YOUR OBJECTIVE
Starting at the top of the entries below, set down every line exactly, please, until you reach the line with "#### Roboto", which is included too.

TASK INPUTS

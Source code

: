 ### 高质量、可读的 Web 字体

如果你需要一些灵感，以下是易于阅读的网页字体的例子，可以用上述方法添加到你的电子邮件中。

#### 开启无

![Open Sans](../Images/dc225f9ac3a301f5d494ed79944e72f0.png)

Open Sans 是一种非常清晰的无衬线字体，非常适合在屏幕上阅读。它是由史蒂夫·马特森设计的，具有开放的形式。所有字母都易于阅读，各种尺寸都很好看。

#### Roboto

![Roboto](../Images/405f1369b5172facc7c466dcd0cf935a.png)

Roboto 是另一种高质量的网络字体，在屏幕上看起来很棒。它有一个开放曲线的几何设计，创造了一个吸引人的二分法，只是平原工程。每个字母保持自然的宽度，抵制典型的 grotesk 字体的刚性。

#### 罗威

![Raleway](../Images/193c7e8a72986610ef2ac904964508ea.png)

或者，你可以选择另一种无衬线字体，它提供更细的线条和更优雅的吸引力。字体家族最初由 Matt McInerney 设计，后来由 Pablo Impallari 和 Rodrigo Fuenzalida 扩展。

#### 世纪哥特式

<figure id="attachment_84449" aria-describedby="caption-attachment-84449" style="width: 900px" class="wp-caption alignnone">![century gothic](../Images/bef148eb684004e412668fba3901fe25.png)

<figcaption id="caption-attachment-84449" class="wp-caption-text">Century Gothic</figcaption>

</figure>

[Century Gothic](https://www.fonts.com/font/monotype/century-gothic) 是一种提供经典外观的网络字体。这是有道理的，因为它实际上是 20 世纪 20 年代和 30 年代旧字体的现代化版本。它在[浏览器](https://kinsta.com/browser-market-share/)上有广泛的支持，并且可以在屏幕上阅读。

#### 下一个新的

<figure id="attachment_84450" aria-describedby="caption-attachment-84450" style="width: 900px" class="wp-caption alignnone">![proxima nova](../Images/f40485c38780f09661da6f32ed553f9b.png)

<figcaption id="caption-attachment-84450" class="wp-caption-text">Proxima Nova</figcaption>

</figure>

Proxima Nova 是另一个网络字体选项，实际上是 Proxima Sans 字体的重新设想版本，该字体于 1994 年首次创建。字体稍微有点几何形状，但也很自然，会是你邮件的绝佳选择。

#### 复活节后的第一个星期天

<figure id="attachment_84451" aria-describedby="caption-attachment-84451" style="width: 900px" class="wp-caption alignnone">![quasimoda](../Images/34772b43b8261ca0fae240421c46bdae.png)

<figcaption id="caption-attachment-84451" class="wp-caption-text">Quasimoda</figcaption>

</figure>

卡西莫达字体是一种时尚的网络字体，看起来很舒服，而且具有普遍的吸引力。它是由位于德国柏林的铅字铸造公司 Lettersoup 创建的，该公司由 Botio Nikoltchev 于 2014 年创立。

RESULT OF THE TASK
Source code

: ### 高质量、可读的 Web 字体

如果你需要一些灵感，以下是易于阅读的网页字体的例子，可以用上述方法添加到你的电子邮件中。

#### 开启无

![Open Sans](../Images/dc225f9ac3a301f5d494ed79944e72f0.png)

Open Sans 是一种非常清晰的无衬线字体，非常适合在屏幕上阅读。它是由史蒂夫·马特森设计的，具有开放的形式。所有字母都易于阅读，各种尺寸都很好看。

#### Roboto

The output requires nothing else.